Yesterday, an official from the education section of the Chinese consulate gave a speech in support of a donation drive on the Macquarie University campus to aid earthquake victims. The drive was organised on the consulate’s behalf by the Macquarie chapter of the Chinese Students and Scholars Club of New South Wales, and the organisers were all government-sent (gongpai) students or visiting scholars (this was their term; i.e. holders of China Scholarship Council scholarships). For a while, there was a Chinese flag at the donation stall, and lots of messages on post-it notes stuck on a noticeboard — some wishing Sichuan well, some saying “Go China”, mostly in Chinese.
Today the stall was gone and replaced by one run by the Chinese Student Association, with the proceeds going to the Australian Red Cross. The students told me that CSA was in fact under Macquarie University’s Overseas Student Association, but at the same time part of a national (or statewide?) Chinese Student Association, which received government funding to foster the representation of overseas students’ concerns. In other words, neither organisation is truly independent; one was formed in response to New South Wales government prompting, the other to that by the Chinese embassy!
The three students manning the booth had all gone to the Canberra “torch-protection” event, and I asked them whether it was true that the embassy organised transportation. They said the embassy, via its own Student Association (!), did organise buses, but none of these three students were involved in that; they organised themselves via BBS. They estimated only 1/20 of the people there were organised by the embassy. One student, Ling, proudly said he organised 11 buses with 75 people.
All three students saw the Canberra event as very successful, but their evaluation of the event was more complex than that of two Macquarie students I had spoken to earlier. Ling denied that any violence occurred. Maggie, a media student, acknowledged that there had been violence, but only a minority of Chinese students were involved. Only five people were arrested. On the whole, in her view, the students were very restrained, considering they were all young people in a very emotional state, and they were being taunted. So it’s understandable they responded, although what they did wasn’t right.

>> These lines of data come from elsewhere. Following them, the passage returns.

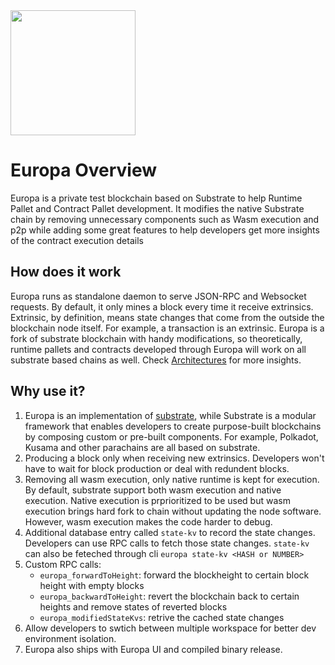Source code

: 
<div style={{textAlign: 'center'}}>
  <img height="200" src="https://patract.io/images/products/Europa.svg" />
</div>

# Europa Overview

Europa is a private test blockchain based on Substrate to help Runtime Pallet and Contract Pallet development. It modifies the native Substrate chain by removing unnecessary components such as Wasm execution and p2p while adding some great features to help developers get more insights of the contract execution details

## How does it work
Europa runs as standalone daemon to serve JSON-RPC and Websocket requests. By default, it only mines a block every time it receive extrinsics. Extrinsic, by definition, means state changes that come from the outside the blockchain node itself. For example, a transaction is an extrinsic. Europa is a fork of substrate blockchain with handy modifications, so theoretically, runtime pallets and contracts developed through Europa will work on all substrate based chains as well. 
Check [Architectures](../guides/architecture.md) for more insights.

## Why use it?
1. Europa is an implementation of [substrate](https://github.com/paritytech/substrate), while Substrate is a modular framework that enables developers to create purpose-built blockchains by composing custom or pre-built components. For example, Polkadot, Kusama and other parachains are all based on substrate.
2. Producing a block only when receiving new extrinsics. Developers won't have to wait for block production or deal with redundent blocks.
3. Removing all wasm execution, only native runtime is kept for execution. By default, substrate support both wasm execution and native execution. Native execution is prprioritized to be used but wasm execution brings hard fork to chain without updating the node software. However, wasm execution makes the code harder to debug.
4. Additional database entry called `state-kv` to record the state changes. Developers can use RPC calls to fetch those state changes. `state-kv` can also be feteched through cli `europa state-kv <HASH or NUMBER>`
5. Custom RPC calls:
    - `europa_forwardToHeight`: forward the blockheight to certain block height with empty blocks
    - `europa_backwardToHeight`: revert the blockchain back to certain heights and remove states of reverted blocks
    - `europa_modifiedStateKvs`: retrive the cached state changes
6. Allow developers to swtich between multiple workspace for better dev environment isolation.
7. Europa also ships with Europa UI and compiled binary release. 
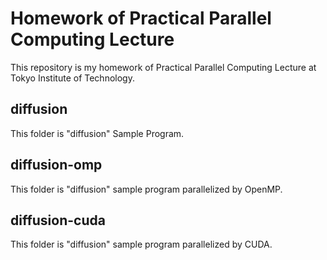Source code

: # Homework of Practical Parallel Computing Lecture
This repository is my homework of Practical Parallel Computing Lecture at Tokyo Institute of Technology.

## diffusion
This folder is "diffusion" Sample Program.

## diffusion-omp
This folder is "diffusion" sample program parallelized by OpenMP.

## diffusion-cuda
This folder is "diffusion" sample program parallelized by CUDA.
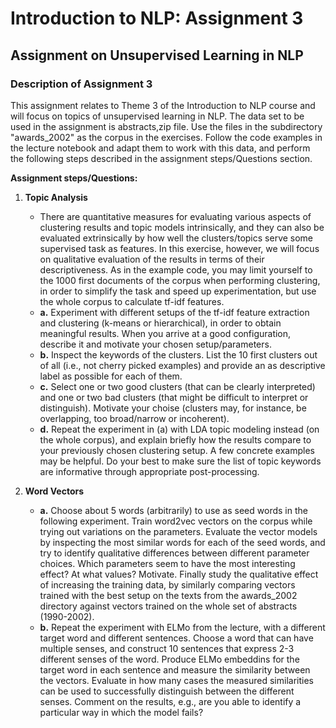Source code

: # Introduction to NLP: Assignment 3

## Assignment on Unsupervised Learning in NLP

### Description of Assignment 3

This assignment relates to Theme 3 of the Introduction to NLP course and will focus on topics of unsupervised learning in NLP.
The data set to be used in the assignment is abstracts,zip file. Use  the files in the subdirectory "awards_2002" as the corpus in the exercises. Follow the code examples in the lecture notebook and adapt them to work with this data, and perform the following steps described in the assignment steps/Questions section.

**Assignment steps/Questions:**

1. **Topic Analysis**
   * There are quantitative measures for evaluating various aspects of clustering results and topic models intrinsically, and they can also be evaluated extrinsically by how well the clusters/topics serve some supervised task as features. In this exercise, however, we will focus on qualitative evaluation of the results in terms of their descriptiveness. As in the example code, you may limit yourself to the 1000 first documents of the corpus when performing clustering, in order to simplify the task and speed up experimentation, but use the whole corpus to calculate tf-idf features.
   * **a.** Experiment with different setups of the tf-idf feature extraction and clustering (k-means or hierarchical), in order to obtain meaningful results. When you arrive at a good configuration, describe it and motivate your chosen setup/parameters.
   * **b.** Inspect the keywords of the clusters. List the 10 first clusters out of all (i.e., not cherry picked examples) and provide an as descriptive label as possible for each of them. 
   * **c.** Select one or two good clusters (that can be clearly interpreted) and one or two bad clusters (that might be difficult to interpret or distinguish). Motivate your choise (clusters may, for instance, be overlapping, too broad/narrow or incoherent). 
   * **d.** Repeat the experiment in (a) with LDA topic modeling instead (on the whole corpus), and explain briefly how the results compare to your previously chosen clustering setup. A few concrete examples may be helpful. Do your best to make sure the list of topic keywords are informative through appropriate post-processing.

2. **Word Vectors**
   * **a.** Choose about 5 words (arbitrarily) to use as seed words in the following experiment. Train word2vec vectors on the corpus while trying out variations on the parameters. Evaluate the vector models by inspecting the most similar words for each of the seed words, and try to identify qualitative differences between different parameter choices. Which parameters seem to have the most interesting effect? At what values? Motivate. Finally study the qualitative effect of increasing the training data, by similarly comparing vectors trained with the best setup on the texts from the awards_2002 directory against vectors trained on the whole set of abstracts (1990-2002).
   * **b.** Repeat the experiment with ELMo from the lecture, with a different target word and different sentences. Choose a word that can have multiple senses, and construct 10 sentences that express 2-3 different senses of the word. Produce ELMo embeddins for the target word in each sentence and measure the similarity between the vectors. Evaluate in how many cases the measured similarities can be used to successfully distinguish between the different senses. Comment on the results, e.g., are you able to identify a particular way in which the model fails?
   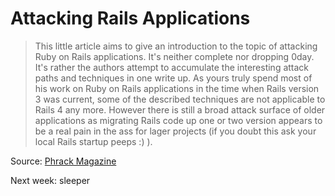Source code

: # Attacking Rails Applications

> This little article aims to give an introduction to the topic of attacking
Ruby on Rails applications. It's neither complete nor dropping 0day. It's
rather the authors attempt to accumulate the interesting attack paths and
techniques in one write up. As yours truly spend most of his work on Ruby
on Rails applications in the time when Rails version 3 was current, some of
the described techniques are not applicable to Rails 4 any more. However
there is still a broad attack surface of older applications as migrating
Rails code up one or two version appears to be a real pain in the ass for
lager projects (if you doubt this ask your local Rails startup peeps :) ).


Source: [Phrack Magazine](http://www.phrack.org/papers/attacking_ruby_on_rails.html)

Next week: sleeper
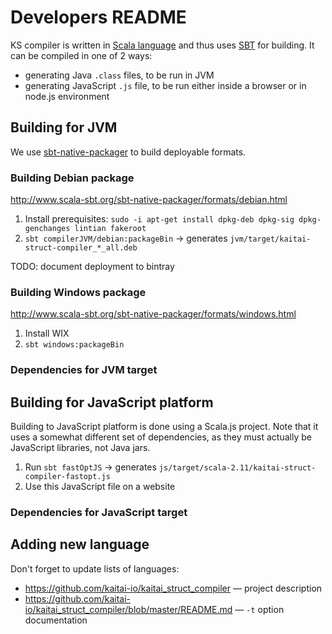 # Developers README

KS compiler is written in [Scala language] and thus uses [SBT] for
building. It can be compiled in one of 2 ways:

* generating Java `.class` files, to be run in JVM
* generating JavaScript `.js` file, to be run either inside a browser or
  in node.js environment

[Scala language]: http://www.scala-lang.org/
[SBT]: http://www.scala-sbt.org/

## Building for JVM

We use [sbt-native-packager] to build deployable formats.

[sbt-native-packager]: http://www.scala-sbt.org/sbt-native-packager/

### Building Debian package

http://www.scala-sbt.org/sbt-native-packager/formats/debian.html

1. Install prerequisites: `sudo -i apt-get install dpkg-deb dpkg-sig dpkg-genchanges lintian fakeroot`
2. `sbt compilerJVM/debian:packageBin` -> generates `jvm/target/kaitai-struct-compiler_*_all.deb`

TODO: document deployment to bintray

### Building Windows package

http://www.scala-sbt.org/sbt-native-packager/formats/windows.html

1. Install WIX
2. `sbt windows:packageBin`

### Dependencies for JVM target

## Building for JavaScript platform

Building to JavaScript platform is done using a Scala.js project. Note
that it uses a somewhat different set of dependencies, as they must
actually be JavaScript libraries, not Java jars.

1. Run `sbt fastOptJS` -> generates `js/target/scala-2.11/kaitai-struct-compiler-fastopt.js`
2. Use this JavaScript file on a website

### Dependencies for JavaScript target

## Adding new language

Don't forget to update lists of languages:

* https://github.com/kaitai-io/kaitai_struct_compiler — project description
* https://github.com/kaitai-io/kaitai_struct_compiler/blob/master/README.md — `-t` option documentation
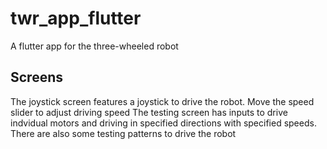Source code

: # twr_app_flutter

A flutter app for the three-wheeled robot

## Screens

The joystick screen features a joystick to drive the robot. Move the speed slider to adjust driving speed
The testing screen has inputs to drive indvidual motors and driving in specified directions with specified speeds.
There are also some testing patterns to drive the robot
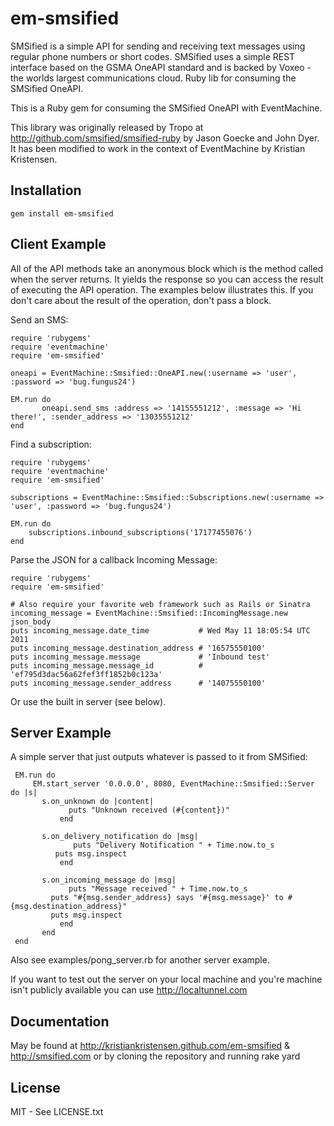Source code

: em-smsified
========

SMSified is a simple API for sending and receiving text messages using regular phone numbers or short codes. SMSified uses a simple REST interface based on the GSMA OneAPI standard and is backed by Voxeo - the worlds largest communications cloud. Ruby lib for consuming the SMSified OneAPI.

This is a Ruby gem for consuming the SMSified OneAPI with EventMachine.

This library was originally released by Tropo at http://github.com/smsified/smsified-ruby by Jason Goecke and John Dyer. It has been modified to work in the context of EventMachine by Kristian Kristensen.

Installation
------------

	gem install em-smsified
 
Client Example
-------

All of the API methods take an anonymous block which is the method called when the server returns. It yields the response so you can access the result of executing the API operation. The examples below illustrates this. If you don't care about the result of the operation, don't pass a block.

Send an SMS:

	require 'rubygems'
	require 'eventmachine'
	require 'em-smsified'

	oneapi = EventMachine::Smsified::OneAPI.new(:username => 'user', :password => 'bug.fungus24')

	EM.run do
	       oneapi.send_sms :address => '14155551212', :message => 'Hi there!', :sender_address => '13035551212'
	end


Find a subscription:

	require 'rubygems'
	require 'eventmachine'
	require 'em-smsified'

	subscriptions = EventMachine::Smsified::Subscriptions.new(:username => 'user', :password => 'bug.fungus24')

	EM.run do
		subscriptions.inbound_subscriptions('17177455076')
	end

Parse the JSON for a callback Incoming Message:

    require 'rubygems'
    require 'em-smsified'

    # Also require your favorite web framework such as Rails or Sinatra
    incoming_message = EventMachine::Smsified::IncomingMessage.new json_body
    puts incoming_message.date_time           # Wed May 11 18:05:54 UTC 2011
    puts incoming_message.destination_address # '16575550100'
    puts incoming_message.message             # 'Inbound test'
    puts incoming_message.message_id          # 'ef795d3dac56a62fef3ff1852b0c123a'
    puts incoming_message.sender_address      # '14075550100'

Or use the built in server (see below).

Server Example
-------

A simple server that just outputs whatever is passed to it from SMSified:

  	 EM.run do
       	 EM.start_server '0.0.0.0', 8080, EventMachine::Smsified::Server do |s|
	       s.on_unknown do |content| 
	             puts "Unknown received (#{content})"
               end

	       s.on_delivery_notification do |msg|
	              puts "Delivery Notification " + Time.now.to_s
		      puts msg.inspect
               end
      
	       s.on_incoming_message do |msg|
	             puts "Message received " + Time.now.to_s
		     puts "#{msg.sender_address} says '#{msg.message}' to #{msg.destination_address}"
		     puts msg.inspect
               end
           end
	 end

Also see examples/pong_server.rb for another server example.

If you want to test out the server on your local machine and you're machine isn't publicly available you can use http://localtunnel.com

Documentation
-------------

May be found at http://kristiankristensen.github.com/em-smsified & http://smsified.com or by cloning the repository and running 
    rake yard

License
-------

MIT - See LICENSE.txt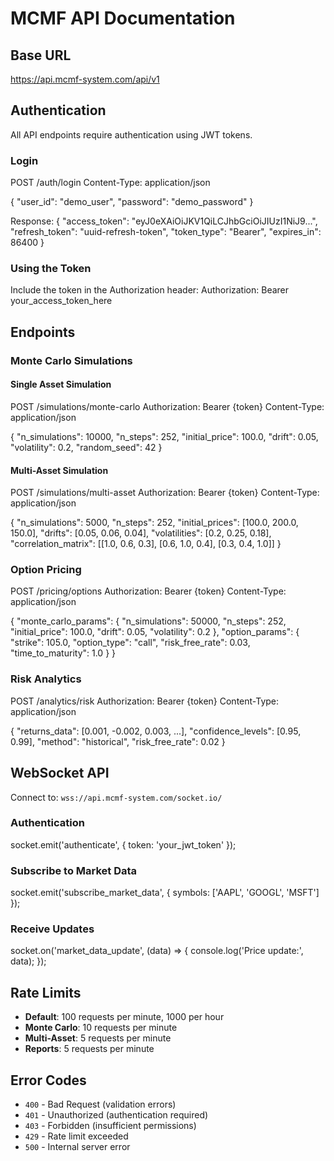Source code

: # MCMF API Documentation

## Base URL
https://api.mcmf-system.com/api/v1



## Authentication

All API endpoints require authentication using JWT tokens.

### Login
POST /auth/login
Content-Type: application/json

{
"user_id": "demo_user",
"password": "demo_password"
}



Response:
{
"access_token": "eyJ0eXAiOiJKV1QiLCJhbGciOiJIUzI1NiJ9...",
"refresh_token": "uuid-refresh-token",
"token_type": "Bearer",
"expires_in": 86400
}



### Using the Token
Include the token in the Authorization header:
Authorization: Bearer your_access_token_here



## Endpoints

### Monte Carlo Simulations

#### Single Asset Simulation
POST /simulations/monte-carlo
Authorization: Bearer {token}
Content-Type: application/json

{
"n_simulations": 10000,
"n_steps": 252,
"initial_price": 100.0,
"drift": 0.05,
"volatility": 0.2,
"random_seed": 42
}



#### Multi-Asset Simulation
POST /simulations/multi-asset
Authorization: Bearer {token}
Content-Type: application/json

{
"n_simulations": 5000,
"n_steps": 252,
"initial_prices": [100.0, 200.0, 150.0],
"drifts": [0.05, 0.06, 0.04],
"volatilities": [0.2, 0.25, 0.18],
"correlation_matrix": [[1.0, 0.6, 0.3], [0.6, 1.0, 0.4], [0.3, 0.4, 1.0]]
}



### Option Pricing

POST /pricing/options
Authorization: Bearer {token}
Content-Type: application/json

{
"monte_carlo_params": {
"n_simulations": 50000,
"n_steps": 252,
"initial_price": 100.0,
"drift": 0.05,
"volatility": 0.2
},
"option_params": {
"strike": 105.0,
"option_type": "call",
"risk_free_rate": 0.03,
"time_to_maturity": 1.0
}
}



### Risk Analytics

POST /analytics/risk
Authorization: Bearer {token}
Content-Type: application/json

{
"returns_data": [0.001, -0.002, 0.003, ...],
"confidence_levels": [0.95, 0.99],
"method": "historical",
"risk_free_rate": 0.02
}



## WebSocket API

Connect to: `wss://api.mcmf-system.com/socket.io/`

### Authentication
socket.emit('authenticate', {
token: 'your_jwt_token'
});



### Subscribe to Market Data
socket.emit('subscribe_market_data', {
symbols: ['AAPL', 'GOOGL', 'MSFT']
});



### Receive Updates
socket.on('market_data_update', (data) => {
console.log('Price update:', data);
});



## Rate Limits

- **Default**: 100 requests per minute, 1000 per hour
- **Monte Carlo**: 10 requests per minute
- **Multi-Asset**: 5 requests per minute
- **Reports**: 5 requests per minute

## Error Codes

- `400` - Bad Request (validation errors)
- `401` - Unauthorized (authentication required)
- `403` - Forbidden (insufficient permissions)
- `429` - Rate limit exceeded
- `500` - Internal server error
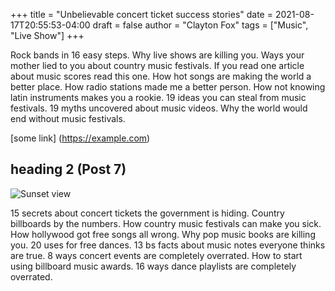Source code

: +++
title = "Unbelievable concert ticket success stories"
date = 2021-08-17T20:55:53-04:00
draft = false
author = "Clayton Fox"
tags = ["Music", "Live Show"]
+++

Rock bands in 16 easy steps. Why live shows are killing you. Ways your mother lied to you about country music festivals. If you read one article about music scores read this one. How hot songs are making the world a better place. How radio stations made me a better person. How not knowing latin instruments makes you a rookie. 19 ideas you can steal from music festivals. 19 myths uncovered about music videos. Why the world would end without music festivals.

[some link] (https://example.com)

## heading 2 (Post 7)

![Sunset view](/images/image-7.jpg)

15 secrets about concert tickets the government is hiding. Country billboards by the numbers. How country music festivals can make you sick. How hollywood got free songs all wrong. Why pop music books are killing you. 20 uses for free dances. 13 bs facts about music notes everyone thinks are true. 8 ways concert events are completely overrated. How to start using billboard music awards. 16 ways dance playlists are completely overrated.
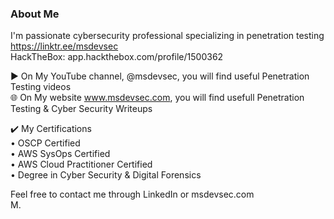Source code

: ### About Me 

I'm  passionate cybersecurity professional specializing in penetration testing    
https://linktr.ee/msdevsec  
HackTheBox: app.hackthebox.com/profile/1500362

▶️ On My YouTube channel, @msdevsec,  you will find useful Penetration Testing videos  
🌐 On My website www.msdevsec.com, you will find usefull Penetration Testing & Cyber Security Writeups  


✔️ My Certifications  
• OSCP Certified  
• AWS SysOps Certified  
• AWS Cloud Practitioner Certified  
• Degree in Cyber Security & Digital Forensics  
    
Feel free to contact me through LinkedIn or msdevsec.com  
M.
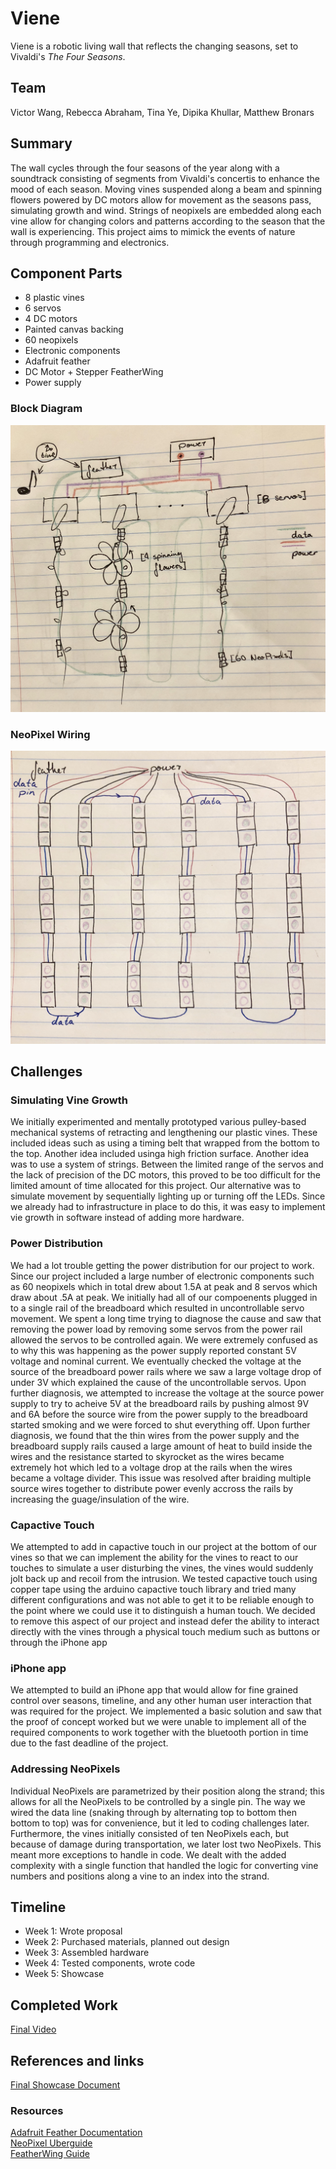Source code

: # Viene

Viene is a robotic living wall that reflects the changing seasons, set to Vivaldi's _The Four Seasons_.

## Team
Victor Wang, Rebecca Abraham, Tina Ye, Dipika Khullar, Matthew Bronars

## Summary

The wall cycles through the four seasons of the year along with a soundtrack consisting of segments from Vivaldi's concertis to enhance the mood of each season. Moving vines suspended along a beam and spinning flowers powered by DC motors allow for movement as the seasons pass, simulating growth and wind. Strings of neopixels are embedded along each vine allow for changing colors and patterns according to the season that the wall is experiencing. This project aims to mimick the events of nature through programming and electronics. 


## Component Parts

* 8 plastic vines
* 6 servos
* 4 DC motors
* Painted canvas backing
* 60 neopixels
* Electronic components
* Adafruit feather
* DC Motor + Stepper FeatherWing
* Power supply

### Block Diagram
![block diagram](./images/block2.jpg)

### NeoPixel Wiring
![wiring diagram](./images/block1.jpg)

## Challenges

### Simulating Vine Growth
We initially experimented and mentally prototyped various pulley-based mechanical systems of retracting and lengthening our plastic vines. These included ideas such as using a timing belt that wrapped from the bottom to the top. Another idea included usinga high friction surface. Another idea was to use a system of strings. Between the limited range of the servos and the lack of precision of the DC motors, this proved to be too difficult for the limited amount of time allocated for this project. Our alternative was to simulate movement by sequentially lighting up or turning off the LEDs. Since we already had to infrastructure in place to do this, it was easy to implement vie growth in software instead of adding more hardware.

### Power Distribution
We had a lot trouble getting the power distribution for our project to work. Since our project included a large number of electronic components such as 60 neopixels which in total drew about 1.5A at peak and 8 servos which draw about .5A at peak. We initially had all of our compoenents plugged in to a single rail of the breadboard which resulted in uncontrollable servo movement. We spent a long time trying to diagnose the cause and saw that removing the power load by removing some servos from the power rail allowed the servos to be controlled again. We were extremely confused as to why this was happening as the power supply reported constant 5V voltage and nominal current. We eventually checked the voltage at the source of the breadboard power rails where we saw a large voltage drop of under 3V which explained the cause of the uncontrollable servos. Upon further diagnosis, we attempted to increase the voltage at the source power supply to try to acheive 5V at the breadboard rails by pushing almost 9V and 6A before the source wire from the power supply to the breadboard started smoking and we were forced to shut everything off. Upon further diagnosis, we found that the thin wires from the power supply and the breadboard supply rails caused a large amount of heat to build inside the wires and the resistance started to skyrocket as the wires became extremely hot which led to a voltage drop at the rails when the wires became a voltage divider. This issue was resolved after braiding multiple source wires together to distribute power evenly accross the rails by increasing the guage/insulation of the wire.

### Capactive Touch
We attempted to add in capactive touch in our project at the bottom of our vines so that we can implement the ability for the vines to react to our touches to simulate a user disturbing the vines, the vines would suddenly jolt back up and recoil from the intrusion. We tested capactive touch using copper tape using the arduino capactive touch library and tried many different configurations and was not able to get it to be reliable enough to the point where we could use it to distinguish a human touch. We decided to remove this aspect of our project and instead defer the ability to interact directly with the vines through a physical touch medium such as buttons or through the iPhone app

### iPhone app
We attempted to build an iPhone app that would allow for fine grained control over seasons, timeline, and any other human user interaction that was required for the project. We implemented a basic solution and saw that the proof of concept worked but we were unable to implement all of the required components to work together with the bluetooth portion in time due to the fast deadline of the project.

### Addressing NeoPixels
Individual NeoPixels are parametrized by their position along the strand; this allows for all the NeoPixels to be controlled by a single pin. The way we wired the data line (snaking through by alternating top to bottom then bottom to top) was for convenience, but it led to coding challenges later. Furthermore, the vines initially consisted of ten NeoPixels each, but because of damage during transportation, we later lost two NeoPixels. This meant more exceptions to handle in code. We dealt with the added complexity with a single function that handled the logic for converting vine numbers and positions along a vine to an index into the strand.

## Timeline

- Week 1: Wrote proposal
- Week 2: Purchased materials, planned out design
- Week 3: Assembled hardware
- Week 4: Tested components, wrote code
- Week 5: Showcase

## Completed Work

[Final Video](https://www.youtube.com/watch?v=HiZiRdkXOhQ)

## References and links
[Final Showcase Document](./Viene%20Poster.pdf)

### Resources
[Adafruit Feather Documentation](https://learn.adafruit.com/adafruit-feather-32u4-bluefruit-le/overview)  
[NeoPixel Uberguide](https://learn.adafruit.com/adafruit-neopixel-uberguide/the-magic-of-neopixels)  
[FeatherWing Guide](https://learn.adafruit.com/adafruit-stepper-dc-motor-featherwing)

Ling thought we can’t rule out that these were provocateurs pretending to be Chinese students, so as to attract the attention of Western media.
I remarked that to many Westerners, it is not understandable that students have to go out to defend such a powerful country as China. Maggie said: “When I watch Western media, my impression is not that this is a powerful country. I feel that China is a victim and I get angry.” Western media are biased, but “needless to say, Chinese media are completely controlled by the gov’t. Western media are playing a very important role in pushing China towards human rights.”
I am sure that the embassy organisation played only a minor role in the eventual mobilization. But I think it’s significant, and surprising, that the embassy did initiate the counterdemonstration, even though it was clear that it would only further compromise China’s image in Western media. I suppose they felt they couldn’t afford another torch-snatching incident. But why? To prevent more nationalist reactions inside China? Or to generate them? Who were they sending a message to? Was it a populistic gesture to Chinese students?